[EL] Flaws in Politico and NY Times articles about gerrymandering
David Ely
ely at compass-demographics.com
Thu Jul 2 12:01:31 PDT 2015
A greater number of competitive seats also means a greater number of voters losing in their choice of representatives. If people are voting for their representational interests this is a bad thing.
If the districts are competitive because they are made up of communities that are individually competitive but similar to each other then it makes sense. However if they are competitive because they contain a balance of different communities with opposing interests then they defeat the idea of communities of interest.
This is also the problem with the idea of equalizing both population and CVAP in single member districts when you have distinct communities with radically different ratios of CVAP to Population combined with different representational interests. That would be close to the definition of vote dilution.
This also relates to another problem with the question of what a Gerrymander really is. A purely partisan Gerrymander would try to maximize the number of districts which reach an acceptable level of “safeness” for the party doing the gerrymander while packing opponents into as few districts as possible. A commission with a partisan bias would be more likely to do this than a legislative body drawing their own districts. Legislatures would be more likely to indulge in self-interested gerrymanders which include a partisan element but also contain an attempt to minimize the risk of a same party challenge by avoiding or splitting communities (or individuals) which might produce such a challenge. They also reflect fundraising issues, strategic interests related to either the passage of a redistricting plan or the influence of the individual legislators among other things. There is really no simple measure of this without a detailed knowledge of the individual legislators and the political realities of the underlying geography. In my mind the best way to analyze this is to identify communities of interest and apply the concepts of packing, cracking and stacking to the treatment of various communities. The level of knowledge and understanding of political geography that is required for this analysis is rare outside of the active political community, and close to non-existent among journalists, so I don’t have much hope for meaningful coverage of this issue (especially unbiased coverage).

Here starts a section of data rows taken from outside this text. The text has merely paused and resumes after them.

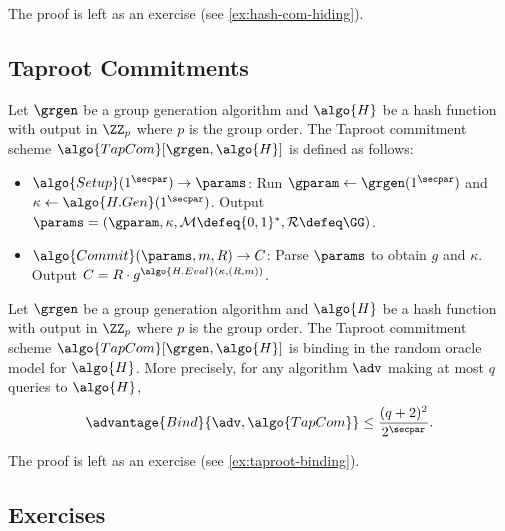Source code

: The proof is left as an exercise (see \autoref{ex:hash-com-hiding}).

\subsection{Taproot Commitments}

\begin{definition}
  Let $\grgen$ be a group generation algorithm and $\algo{H}$ be a hash function with output in $\ZZ_p$ where $p$ is the group order. 
  The Taproot commitment scheme $\algo{TapCom}[\grgen, \algo{H}]$ is defined as follows:
  \begin{itemize}
    \item $\algo{Setup}(1^\secpar) \rightarrow \params$: Run $\gparam \gets \grgen(1^\secpar)$ and $\kappa \gets \algo{H.Gen}(1^\secpar)$. Output $\params = (\gparam, \kappa, \mathcal{M} \defeq \{0,1\}^*, \mathcal{R} \defeq \GG)$.
    \item $\algo{Commit}(\params, m, R) \rightarrow C$: Parse $\params$ to obtain $g$ and $\kappa$. Output $C = R \cdot g^{\algo{H.Eval}(\kappa, (R, m))}$.
  \end{itemize}
\end{definition}

\begin{lemma}\label{lem:taproot-binding}
  Let $\grgen$ be a group generation algorithm and $\algo{H}$ be a hash function with output in $\ZZ_p$ where $p$ is the group order.
  The Taproot commitment scheme $\algo{TapCom}[\grgen, \algo{H}]$ is binding in the random oracle model for $\algo{H}$.
  More precisely, for any algorithm $\adv$ making at most $q$ queries to $\algo{H}$,
  \[
  \advantage{Bind}{\adv, \algo{TapCom}} \leq \frac{(q+2)^2}{2^\secpar}.
  \]
\end{lemma}

The proof is left as an exercise (see \autoref{ex:taproot-binding}).

\subsection{Exercises}

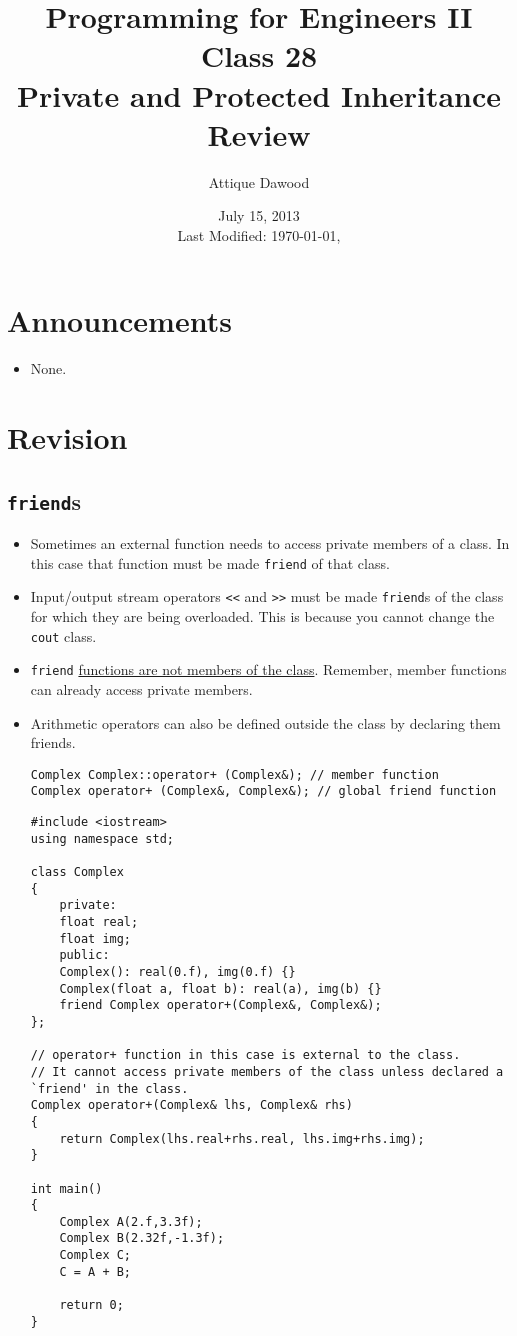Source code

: \documentclass[12pt,a4paper]{article}
\title{\vspace{-2cm}Programming for Engineers II\\Class 28\\Private and Protected Inheritance\\Review}
\author{Attique Dawood}
\date{July 15, 2013\\[0.2cm] Last Modified: \today, \currenttime}
\begin{document}
\maketitle
\section{Announcements}
\begin{itemize}
\item None.
\end{itemize}
\section{Revision}
\subsection{\texttt{friend}s}
\begin{itemize}
\item Sometimes an external function needs to access private members of a class. In this case that function must be made \verb|friend| of that class.
\item Input/output stream operators \verb|<<| and \verb|>>| must be made \verb|friend|s of the class for which they are being overloaded. This is because you cannot change the \verb|cout| class.
\item \verb|friend| \underline{functions are not members of the class}. Remember, member functions can already access private members.
\item Arithmetic operators can also be defined outside the class by declaring them friends.
\begin{lstlisting}[caption={operator+ prototype as member function and as \texttt{friend}}]
Complex Complex::operator+ (Complex&); // member function
Complex operator+ (Complex&, Complex&); // global friend function
\end{lstlisting}
\begin{lstlisting}[caption={operator+ implemented as \texttt{friend}}]
#include <iostream>
using namespace std;

class Complex
{
	private:
	float real;
	float img;
	public:
	Complex(): real(0.f), img(0.f) {}
	Complex(float a, float b): real(a), img(b) {}
	friend Complex operator+(Complex&, Complex&);
};

// operator+ function in this case is external to the class.
// It cannot access private members of the class unless declared a `friend' in the class.
Complex operator+(Complex& lhs, Complex& rhs)
{
	return Complex(lhs.real+rhs.real, lhs.img+rhs.img);
}

int main()
{
	Complex A(2.f,3.3f);
	Complex B(2.32f,-1.3f);
	Complex C;
	C = A + B;

	return 0;
}
\end{lstlisting}
\end{itemize}
\end{document}

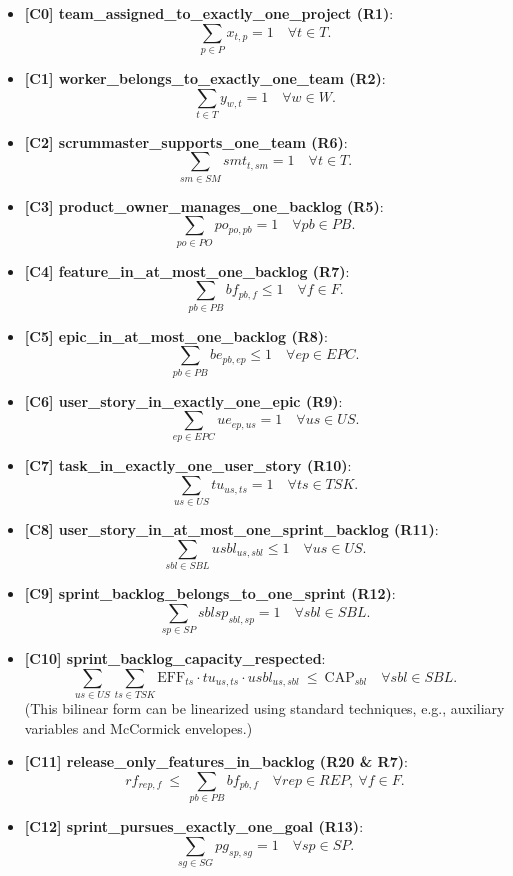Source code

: \documentclass[11pt]{article}
\begin{document}
\begin{itemize}[leftmargin=*,itemsep=8pt]
  \item \textbf{[C0] team\_assigned\_to\_exactly\_one\_project (R1)}:
  \[
  \sum_{p\in P} x_{t,p}=1 \quad \forall t\in T.
  \]

  \item \textbf{[C1] worker\_belongs\_to\_exactly\_one\_team (R2)}:
  \[
  \sum_{t\in T} y_{w,t}=1 \quad \forall w\in W.
  \]

  \item \textbf{[C2] scrummaster\_supports\_one\_team (R6)}:
  \[
  \sum_{sm\in SM} smt_{t,sm}=1 \quad \forall t\in T.
  \]

  \item \textbf{[C3] product\_owner\_manages\_one\_backlog (R5)}:
  \[
  \sum_{po\in PO} po_{po,pb}=1 \quad \forall pb\in PB.
  \]

  \item \textbf{[C4] feature\_in\_at\_most\_one\_backlog (R7)}:
  \[
  \sum_{pb\in PB} bf_{pb,f}\le 1 \quad \forall f\in F.
  \]

  \item \textbf{[C5] epic\_in\_at\_most\_one\_backlog (R8)}:
  \[
  \sum_{pb\in PB} be_{pb,ep}\le 1 \quad \forall ep\in EPC.
  \]

  \item \textbf{[C6] user\_story\_in\_exactly\_one\_epic (R9)}:
  \[
  \sum_{ep\in EPC} ue_{ep,us}=1 \quad \forall us\in US.
  \]

  \item \textbf{[C7] task\_in\_exactly\_one\_user\_story (R10)}:
  \[
  \sum_{us\in US} tu_{us,ts}=1 \quad \forall ts\in TSK.
  \]

  \item \textbf{[C8] user\_story\_in\_at\_most\_one\_sprint\_backlog (R11)}:
  \[
  \sum_{sbl\in SBL} usbl_{us,sbl}\le 1 \quad \forall us\in US.
  \]

  \item \textbf{[C9] sprint\_backlog\_belongs\_to\_one\_sprint (R12)}:
  \[
  \sum_{sp\in SP} sblsp_{sbl,sp}=1 \quad \forall sbl\in SBL.
  \]

  \item \textbf{[C10] sprint\_backlog\_capacity\_respected}:
  \[
  \sum_{us\in US}\sum_{ts\in TSK} \text{EFF}_{ts}\cdot tu_{us,ts}\cdot usbl_{us,sbl} \ \le\ \text{CAP}_{sbl}\quad \forall sbl\in SBL.
  \]
  (This bilinear form can be linearized using standard techniques, e.g., auxiliary variables and McCormick envelopes.)

  \item \textbf{[C11] release\_only\_features\_in\_backlog (R20 \& R7)}:
  \[
  rf_{rep,f}\ \le\ \sum_{pb\in PB} bf_{pb,f}\quad \forall rep\in REP,\ \forall f\in F.
  \]

  \item \textbf{[C12] sprint\_pursues\_exactly\_one\_goal (R13)}:
  \[
  \sum_{sg\in SG} pg_{sp,sg}=1 \quad \forall sp\in SP.
  \]
\end{itemize}
\end{document}

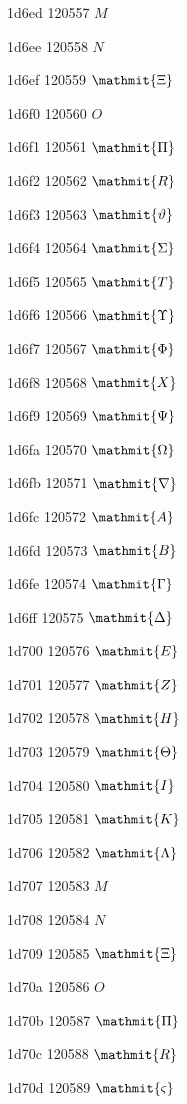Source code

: \documentclass[11pt]{article}
\begin{document}
1d6ed 120557 \ensuremath{M}

1d6ee 120558 \ensuremath{N}

1d6ef 120559 \ensuremath{\mathmit{\Xi}}

1d6f0 120560 \ensuremath{O}

1d6f1 120561 \ensuremath{\mathmit{\Pi}}

1d6f2 120562 \ensuremath{\mathmit{R}}

1d6f3 120563 \ensuremath{\mathmit{\vartheta}}

1d6f4 120564 \ensuremath{\mathmit{\Sigma}}

1d6f5 120565 \ensuremath{\mathmit{T}}

1d6f6 120566 \ensuremath{\mathmit{\Upsilon}}

1d6f7 120567 \ensuremath{\mathmit{\Phi}}

1d6f8 120568 \ensuremath{\mathmit{X}}

1d6f9 120569 \ensuremath{\mathmit{\Psi}}

1d6fa 120570 \ensuremath{\mathmit{\Omega}}

1d6fb 120571 \ensuremath{\mathmit{\nabla}}

1d6fc 120572 \ensuremath{\mathmit{A}}

1d6fd 120573 \ensuremath{\mathmit{B}}

1d6fe 120574 \ensuremath{\mathmit{\Gamma}}

1d6ff 120575 \ensuremath{\mathmit{\Delta}}

1d700 120576 \ensuremath{\mathmit{E}}

1d701 120577 \ensuremath{\mathmit{Z}}

1d702 120578 \ensuremath{\mathmit{H}}

1d703 120579 \ensuremath{\mathmit{\Theta}}

1d704 120580 \ensuremath{\mathmit{I}}

1d705 120581 \ensuremath{\mathmit{K}}

1d706 120582 \ensuremath{\mathmit{\Lambda}}

1d707 120583 \ensuremath{M}

1d708 120584 \ensuremath{N}

1d709 120585 \ensuremath{\mathmit{\Xi}}

1d70a 120586 \ensuremath{O}

1d70b 120587 \ensuremath{\mathmit{\Pi}}

1d70c 120588 \ensuremath{\mathmit{R}}

1d70d 120589 \ensuremath{\mathmit{\varsigma}}
\end{document}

From: law-election-bounces at department-lists.uci.edu [mailto:law-election-bounces at department-lists.uci.edu] On Behalf Of Larry Levine
Sent: Thursday, July 02, 2015 8:32 AM
To: djohnson at ndcresearch.com; 'Rick Hasen'; law-election at uci.edu
Subject: Re: [EL] Flaws in Politico and NY Times articles about gerrymandering
Let us not forget that a greater number of competitive seats means greater amounts of money to be raised and spent on campaigning. If it were such a sad situation I would be amused by the conundrum of the “reformer” mentality: independent expenditures are awful; but they are the by-product of contribution limits, which are wonderful; money in politics is evil; so let’s increase the number of competitive races and jack up the amount of money required. Everything, EVERYTHING, has a cause and effect. And in this case you can’t have everything.